BEGIN DATA EXTRACTS

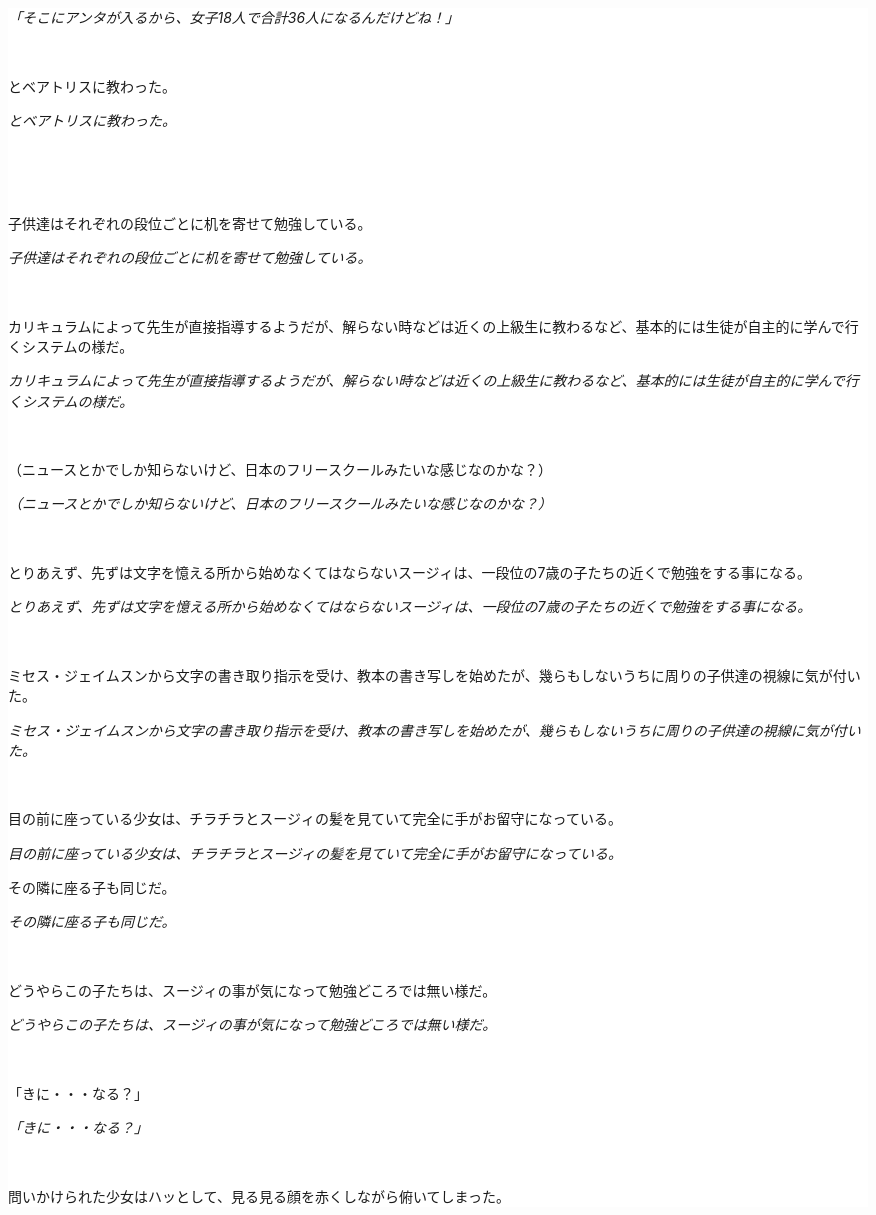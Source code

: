 *「そこにアンタが入るから、女子18人で合計36人になるんだけどね！」*

&nbsp;

とベアトリスに教わった。

*とベアトリスに教わった。*

&nbsp;

&nbsp;

子供達はそれぞれの段位ごとに机を寄せて勉強している。

*子供達はそれぞれの段位ごとに机を寄せて勉強している。*

&nbsp;

カリキュラムによって先生が直接指導するようだが、解らない時などは近くの上級生に教わるなど、基本的には生徒が自主的に学んで行くシステムの様だ。

*カリキュラムによって先生が直接指導するようだが、解らない時などは近くの上級生に教わるなど、基本的には生徒が自主的に学んで行くシステムの様だ。*

&nbsp;

（ニュースとかでしか知らないけど、日本のフリースクールみたいな感じなのかな？）

*（ニュースとかでしか知らないけど、日本のフリースクールみたいな感じなのかな？）*

&nbsp;

とりあえず、先ずは文字を憶える所から始めなくてはならないスージィは、一段位の7歳の子たちの近くで勉強をする事になる。

*とりあえず、先ずは文字を憶える所から始めなくてはならないスージィは、一段位の7歳の子たちの近くで勉強をする事になる。*

&nbsp;

ミセス・ジェイムスンから文字の書き取り指示を受け、教本の書き写しを始めたが、幾らもしないうちに周りの子供達の視線に気が付いた。

*ミセス・ジェイムスンから文字の書き取り指示を受け、教本の書き写しを始めたが、幾らもしないうちに周りの子供達の視線に気が付いた。*

&nbsp;

目の前に座っている少女は、チラチラとスージィの髪を見ていて完全に手がお留守になっている。

*目の前に座っている少女は、チラチラとスージィの髪を見ていて完全に手がお留守になっている。*

その隣に座る子も同じだ。

*その隣に座る子も同じだ。*

&nbsp;

どうやらこの子たちは、スージィの事が気になって勉強どころでは無い様だ。

*どうやらこの子たちは、スージィの事が気になって勉強どころでは無い様だ。*

&nbsp;

「きに・・・なる？」

*「きに・・・なる？」*

&nbsp;

問いかけられた少女はハッとして、見る見る顔を赤くしながら俯いてしまった。
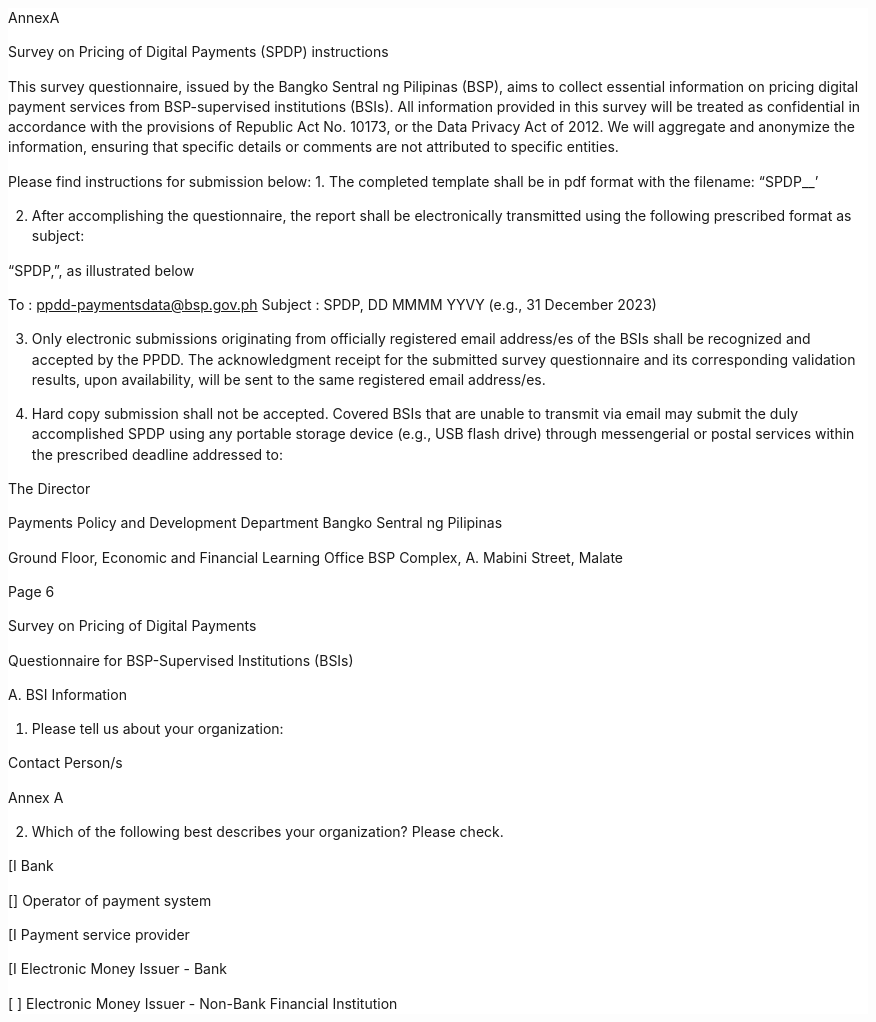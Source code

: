 AnnexA

Survey on Pricing of Digital Payments (SPDP) instructions

This survey questionnaire, issued by the Bangko Sentral ng Pilipinas (BSP), aims to collect essential information on pricing digital payment services from BSP-supervised institutions (BSIs). All information provided in this survey will be treated as confidential in accordance with the provisions of Republic Act No. 10173, or the Data Privacy Act of 2012. We will aggregate and anonymize the information, ensuring that specific details or comments are not attributed to specific entities.

Please find instructions for submission below: 1. The completed template shall be in pdf format with the filename: “SPDP_<Year>_<BSI Name>’

2. After accomplishing the questionnaire, the report shall be electronically transmitted using the following prescribed format as subject:

“SPDP<space><Name of BSI>,<space><Reference Period>”, as illustrated below

To : ppdd-paymentsdata@bsp.gov.ph Subject : SPDP<Name of BSI>, DD MMMM YYVY (e.g., 31 December 2023)

3. Only electronic submissions originating from officially registered email address/es of the BSIs shall be recognized and accepted by the PPDD. The acknowledgment receipt for the submitted survey questionnaire and its corresponding validation results, upon availability, will be sent to the same registered email address/es.

4. Hard copy submission shall not be accepted. Covered BSIs that are unable to transmit via email may submit the duly accomplished SPDP using any portable storage device (e.g., USB flash drive) through messengerial or postal services within the prescribed deadline addressed to:

The Director

Payments Policy and Development Department Bangko Sentral ng Pilipinas

Ground Floor, Economic and Financial Learning Office BSP Complex, A. Mabini Street, Malate

Page 6

Survey on Pricing of Digital Payments

Questionnaire for BSP-Supervised Institutions (BSIs)

A. BSI Information

1. Please tell us about your organization:

Contact Person/s

Annex A

2. Which of the following best describes your organization? Please check.

[I Bank

[] Operator of payment system

[I Payment service provider

[I Electronic Money Issuer - Bank

[ ] Electronic Money Issuer - Non-Bank Financial Institution
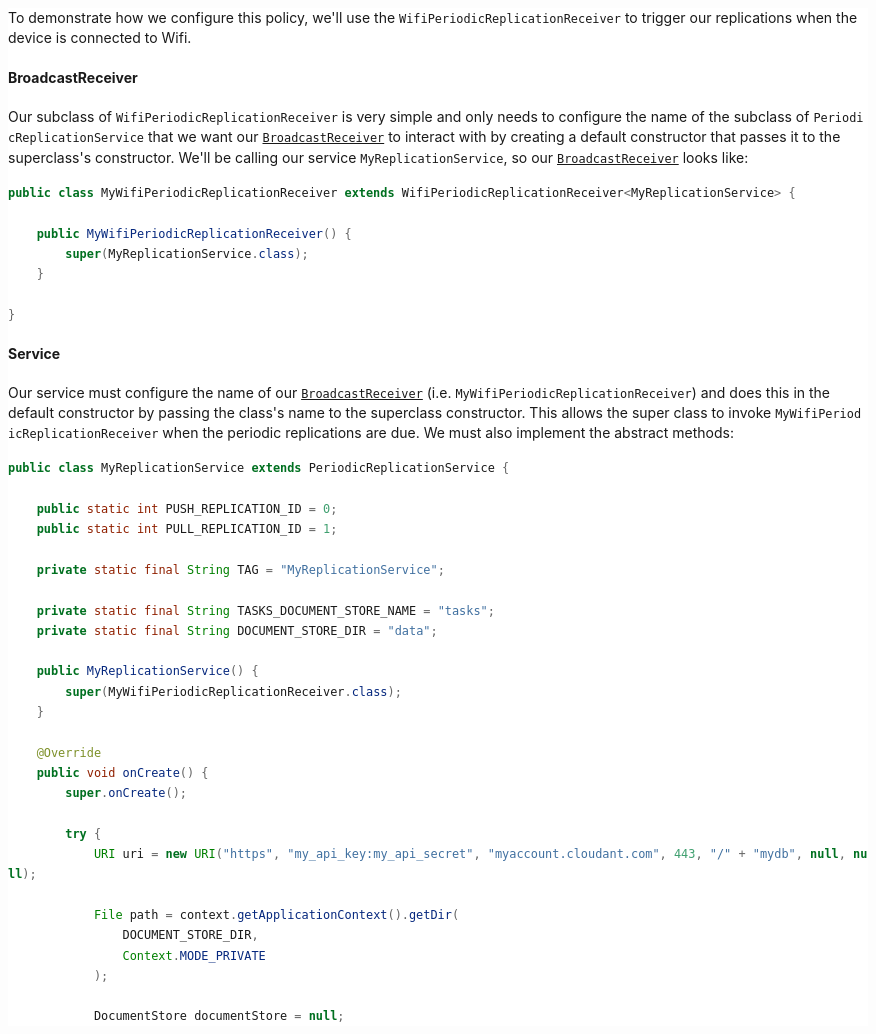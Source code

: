 To demonstrate how we configure this policy, we'll use the `WifiPeriodicReplicationReceiver` to trigger our replications
when the device is connected to Wifi.

#### BroadcastReceiver

Our subclass of `WifiPeriodicReplicationReceiver` is very simple and only needs to configure the name of the
subclass of `PeriodicReplicationService` that we want our [`BroadcastReceiver`](http://developer.android.com/reference/android/content/BroadcastReceiver.html)
to interact with by creating a default constructor that
passes it to the superclass's constructor. We'll be calling our service `MyReplicationService`, so our 
[`BroadcastReceiver`](http://developer.android.com/reference/android/content/BroadcastReceiver.html) looks like:

```java 
public class MyWifiPeriodicReplicationReceiver extends WifiPeriodicReplicationReceiver<MyReplicationService> {

    public MyWifiPeriodicReplicationReceiver() {
        super(MyReplicationService.class);
    }

}
```

#### Service

Our service must configure the name of our [`BroadcastReceiver`](http://developer.android.com/reference/android/content/BroadcastReceiver.html)
(i.e. `MyWifiPeriodicReplicationReceiver`) and does this
in the default constructor by passing the class's name to the superclass constructor. This allows the super class to invoke
`MyWifiPeriodicReplicationReceiver` when the periodic replications are due. We must also implement the abstract methods:

```java
public class MyReplicationService extends PeriodicReplicationService {

    public static int PUSH_REPLICATION_ID = 0;
    public static int PULL_REPLICATION_ID = 1;

    private static final String TAG = "MyReplicationService";

    private static final String TASKS_DOCUMENT_STORE_NAME = "tasks";
    private static final String DOCUMENT_STORE_DIR = "data";

    public MyReplicationService() {
        super(MyWifiPeriodicReplicationReceiver.class);
    }

    @Override
    public void onCreate() {
        super.onCreate();

        try {
            URI uri = new URI("https", "my_api_key:my_api_secret", "myaccount.cloudant.com", 443, "/" + "mydb", null, null);

            File path = context.getApplicationContext().getDir(
                DOCUMENT_STORE_DIR,
                Context.MODE_PRIVATE
            );

            DocumentStore documentStore = null;
```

END DATA EXTRACTS

* _EXERCISE DETAILS_: Search the entries for the word "will" and show every line that has it.

* _ANSWER BOX_:
This survey questionnaire, issued by the Bangko Sentral ng Pilipinas (BSP), aims to collect essential information on pricing digital payment services from BSP-supervised institutions (BSIs). All information provided in this survey will be treated as confidential in accordance with the provisions of Republic Act No. 10173, or the Data Privacy Act of 2012. We will aggregate and anonymize the information, ensuring that specific details or comments are not attributed to specific entities.
3. Only electronic submissions originating from officially registered email address/es of the BSIs shall be recognized and accepted by the PPDD. The acknowledgment receipt for the submitted survey questionnaire and its corresponding validation results, upon availability, will be sent to the same registered email address/es.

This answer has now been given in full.